Input records:
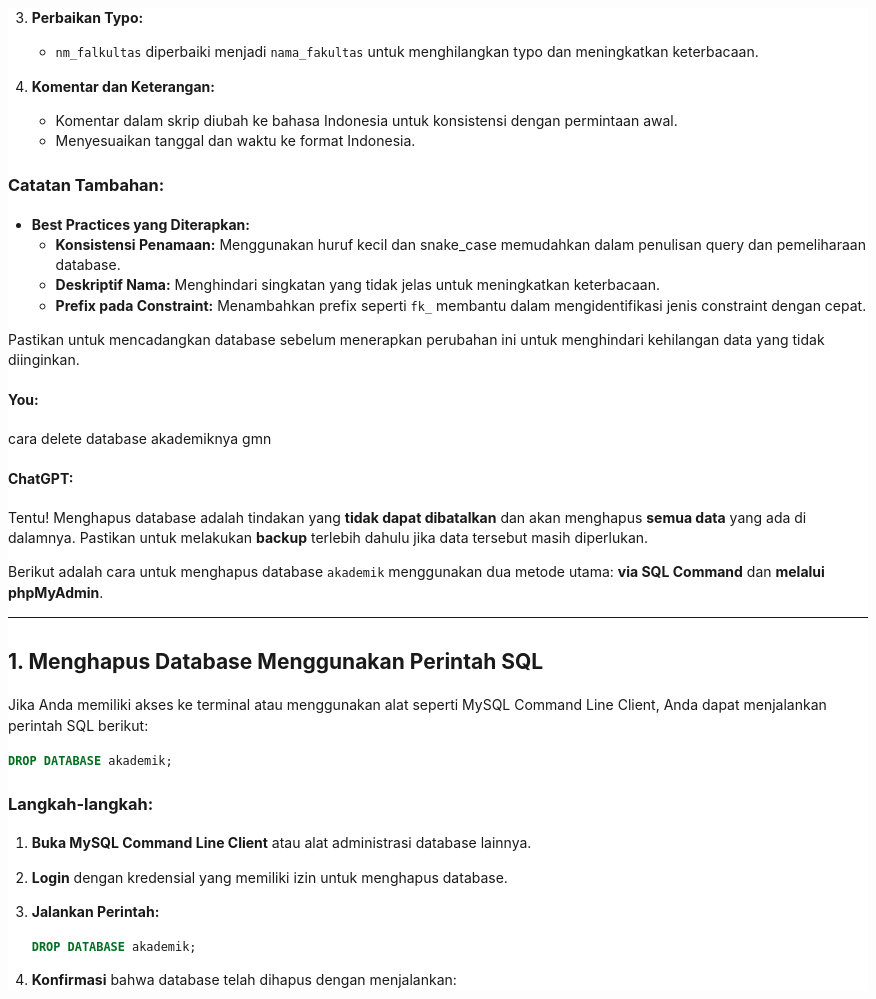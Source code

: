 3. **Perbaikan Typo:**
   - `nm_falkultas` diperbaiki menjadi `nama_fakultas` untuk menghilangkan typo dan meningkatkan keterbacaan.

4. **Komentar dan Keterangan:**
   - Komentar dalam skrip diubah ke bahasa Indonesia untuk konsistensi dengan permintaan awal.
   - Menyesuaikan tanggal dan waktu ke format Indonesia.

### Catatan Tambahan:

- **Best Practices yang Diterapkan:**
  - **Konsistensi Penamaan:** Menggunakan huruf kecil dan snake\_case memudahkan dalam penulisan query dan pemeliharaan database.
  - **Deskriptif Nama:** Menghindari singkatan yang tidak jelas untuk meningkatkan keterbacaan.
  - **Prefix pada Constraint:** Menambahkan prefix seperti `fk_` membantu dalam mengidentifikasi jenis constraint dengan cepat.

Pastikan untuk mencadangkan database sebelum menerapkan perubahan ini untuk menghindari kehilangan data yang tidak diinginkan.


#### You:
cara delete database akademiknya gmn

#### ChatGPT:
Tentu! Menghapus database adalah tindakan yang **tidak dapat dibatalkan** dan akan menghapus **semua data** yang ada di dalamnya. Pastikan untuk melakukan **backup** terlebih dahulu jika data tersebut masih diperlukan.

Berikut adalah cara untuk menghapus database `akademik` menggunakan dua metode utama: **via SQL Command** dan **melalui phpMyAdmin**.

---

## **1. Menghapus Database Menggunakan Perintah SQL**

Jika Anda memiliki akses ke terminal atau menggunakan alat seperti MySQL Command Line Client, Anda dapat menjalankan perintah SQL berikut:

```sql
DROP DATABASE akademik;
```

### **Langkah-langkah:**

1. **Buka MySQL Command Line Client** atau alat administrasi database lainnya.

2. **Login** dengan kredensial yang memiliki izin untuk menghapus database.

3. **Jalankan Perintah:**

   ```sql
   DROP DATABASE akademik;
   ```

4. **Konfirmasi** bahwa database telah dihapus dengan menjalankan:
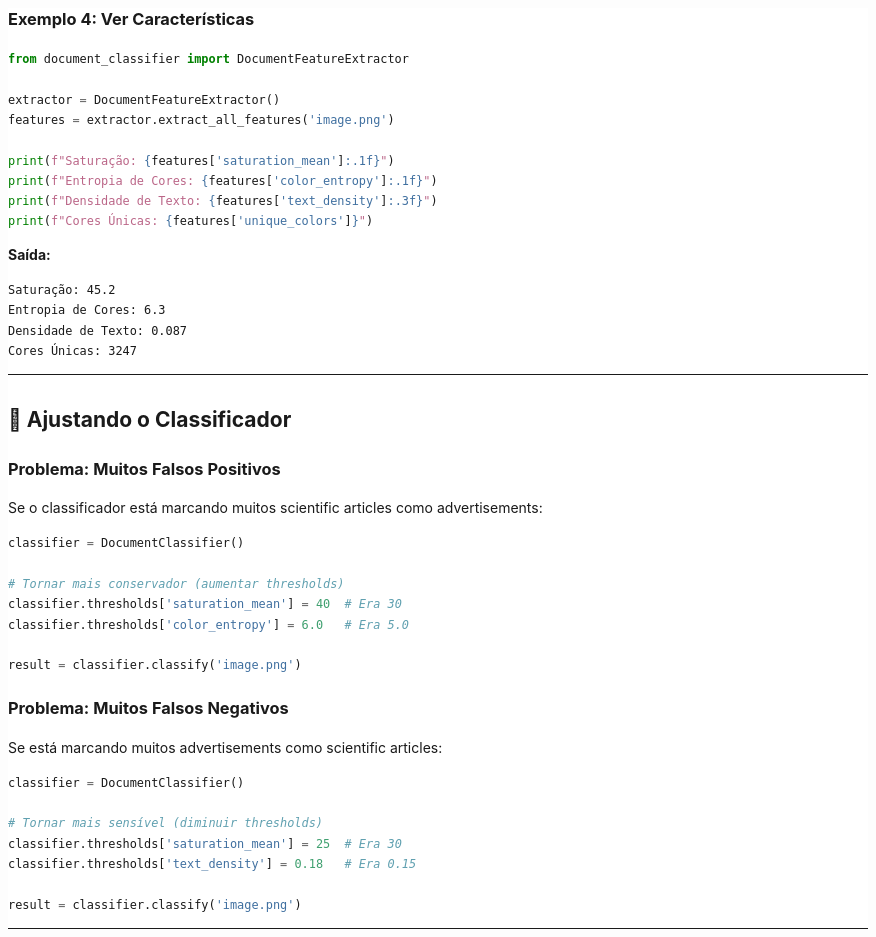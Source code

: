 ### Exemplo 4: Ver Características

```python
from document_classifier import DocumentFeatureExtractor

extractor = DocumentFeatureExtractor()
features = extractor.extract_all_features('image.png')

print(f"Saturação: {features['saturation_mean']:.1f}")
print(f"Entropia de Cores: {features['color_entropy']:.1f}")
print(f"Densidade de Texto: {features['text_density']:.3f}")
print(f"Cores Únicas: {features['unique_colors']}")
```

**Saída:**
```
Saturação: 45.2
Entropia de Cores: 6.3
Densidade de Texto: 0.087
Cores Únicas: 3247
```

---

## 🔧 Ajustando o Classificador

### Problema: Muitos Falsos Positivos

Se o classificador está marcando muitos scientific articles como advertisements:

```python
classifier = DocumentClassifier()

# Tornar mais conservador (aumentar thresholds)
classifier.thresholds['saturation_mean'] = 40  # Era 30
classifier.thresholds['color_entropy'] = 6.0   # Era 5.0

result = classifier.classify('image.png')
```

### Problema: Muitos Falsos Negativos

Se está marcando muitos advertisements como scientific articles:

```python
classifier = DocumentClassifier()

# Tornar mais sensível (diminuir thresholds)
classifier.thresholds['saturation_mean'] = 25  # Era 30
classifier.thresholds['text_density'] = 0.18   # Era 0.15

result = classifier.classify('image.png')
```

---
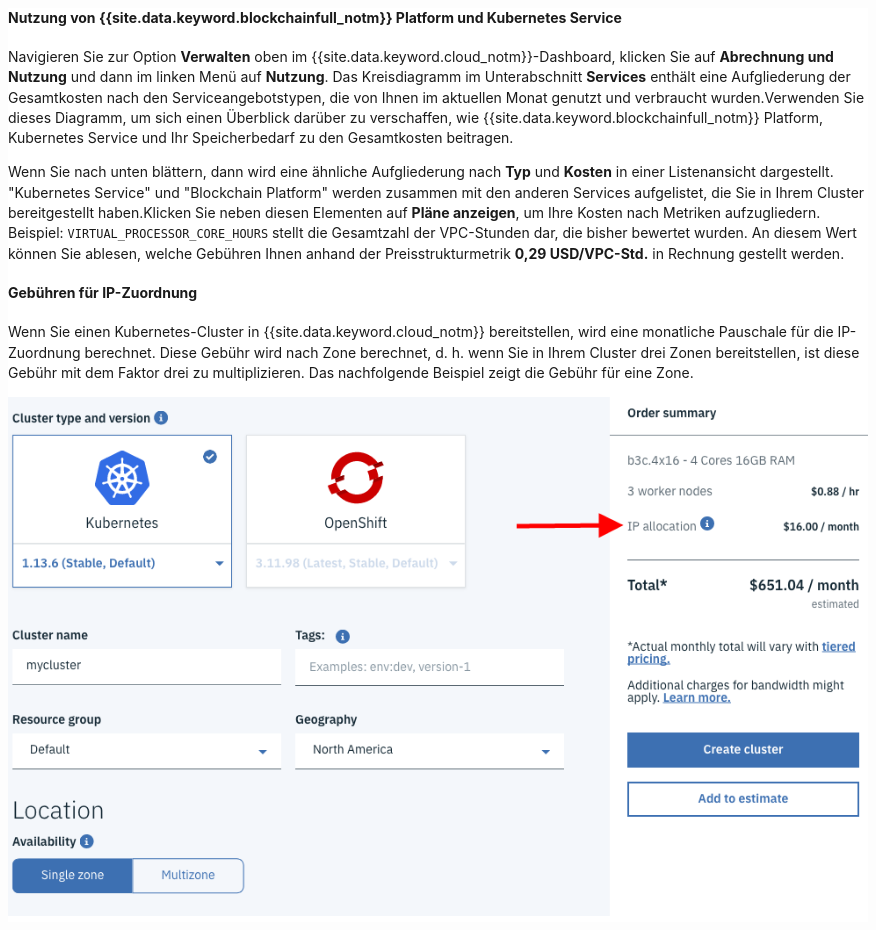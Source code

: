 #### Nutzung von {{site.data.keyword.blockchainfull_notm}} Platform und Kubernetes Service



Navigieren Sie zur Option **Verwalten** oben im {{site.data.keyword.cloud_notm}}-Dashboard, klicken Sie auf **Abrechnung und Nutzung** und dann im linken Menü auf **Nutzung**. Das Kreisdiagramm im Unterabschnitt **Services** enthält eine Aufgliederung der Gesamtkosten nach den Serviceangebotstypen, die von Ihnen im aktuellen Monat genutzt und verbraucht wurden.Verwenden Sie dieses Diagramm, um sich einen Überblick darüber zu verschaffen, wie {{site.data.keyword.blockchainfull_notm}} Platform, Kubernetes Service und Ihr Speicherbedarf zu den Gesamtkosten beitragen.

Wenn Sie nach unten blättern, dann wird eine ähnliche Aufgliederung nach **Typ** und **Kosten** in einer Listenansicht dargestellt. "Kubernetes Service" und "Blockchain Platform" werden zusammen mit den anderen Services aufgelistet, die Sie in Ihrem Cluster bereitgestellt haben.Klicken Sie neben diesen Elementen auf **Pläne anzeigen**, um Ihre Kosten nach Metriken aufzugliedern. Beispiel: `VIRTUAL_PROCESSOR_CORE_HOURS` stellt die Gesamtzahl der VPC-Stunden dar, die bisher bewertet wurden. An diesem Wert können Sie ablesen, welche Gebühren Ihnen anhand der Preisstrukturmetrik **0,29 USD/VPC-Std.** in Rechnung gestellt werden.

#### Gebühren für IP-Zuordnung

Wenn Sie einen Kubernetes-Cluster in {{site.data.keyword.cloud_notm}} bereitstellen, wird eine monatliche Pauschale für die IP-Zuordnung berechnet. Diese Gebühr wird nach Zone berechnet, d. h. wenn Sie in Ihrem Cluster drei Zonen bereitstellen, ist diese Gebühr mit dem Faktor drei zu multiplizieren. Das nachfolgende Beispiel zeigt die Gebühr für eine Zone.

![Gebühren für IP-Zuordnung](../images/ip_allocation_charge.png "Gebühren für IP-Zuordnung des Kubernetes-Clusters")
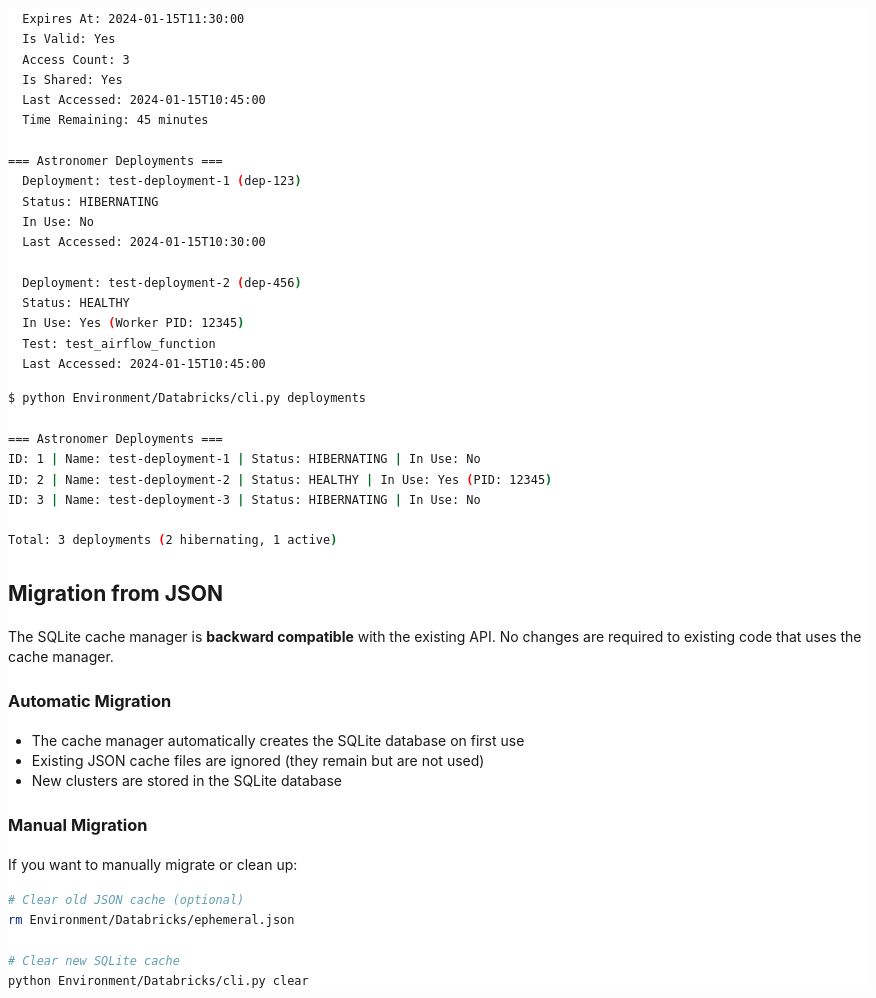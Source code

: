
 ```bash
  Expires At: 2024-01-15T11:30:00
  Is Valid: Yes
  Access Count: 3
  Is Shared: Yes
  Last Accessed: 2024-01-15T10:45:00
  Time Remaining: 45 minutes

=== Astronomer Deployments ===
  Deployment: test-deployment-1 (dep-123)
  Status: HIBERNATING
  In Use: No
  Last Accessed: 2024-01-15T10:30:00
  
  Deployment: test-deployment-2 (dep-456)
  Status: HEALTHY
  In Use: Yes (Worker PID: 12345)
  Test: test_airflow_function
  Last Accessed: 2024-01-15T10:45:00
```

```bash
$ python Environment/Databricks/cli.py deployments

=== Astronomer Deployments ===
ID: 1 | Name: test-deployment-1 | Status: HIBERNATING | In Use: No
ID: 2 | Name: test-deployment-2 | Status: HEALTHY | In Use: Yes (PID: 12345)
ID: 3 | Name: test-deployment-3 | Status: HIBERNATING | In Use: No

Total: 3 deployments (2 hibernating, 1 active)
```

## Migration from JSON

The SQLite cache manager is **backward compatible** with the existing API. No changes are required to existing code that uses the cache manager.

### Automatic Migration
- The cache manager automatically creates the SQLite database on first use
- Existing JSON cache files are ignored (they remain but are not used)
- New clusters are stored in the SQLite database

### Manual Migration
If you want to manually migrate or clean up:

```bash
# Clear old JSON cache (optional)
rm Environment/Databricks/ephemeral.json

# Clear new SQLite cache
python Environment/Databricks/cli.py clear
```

Exercise: Only the lines from the beginning of the records through the line bearing "- **Konsistensi Penamaan:**" belong in the answer, copied word for word with pictures left out.

Your response:
Source code

: 3. **Perbaikan Typo:**
   - `nm_falkultas` diperbaiki menjadi `nama_fakultas` untuk menghilangkan typo dan meningkatkan keterbacaan.

4. **Komentar dan Keterangan:**
   - Komentar dalam skrip diubah ke bahasa Indonesia untuk konsistensi dengan permintaan awal.
   - Menyesuaikan tanggal dan waktu ke format Indonesia.

### Catatan Tambahan:

- **Best Practices yang Diterapkan:**
  - **Konsistensi Penamaan:** Menggunakan huruf kecil dan snake\_case memudahkan dalam penulisan query dan pemeliharaan database.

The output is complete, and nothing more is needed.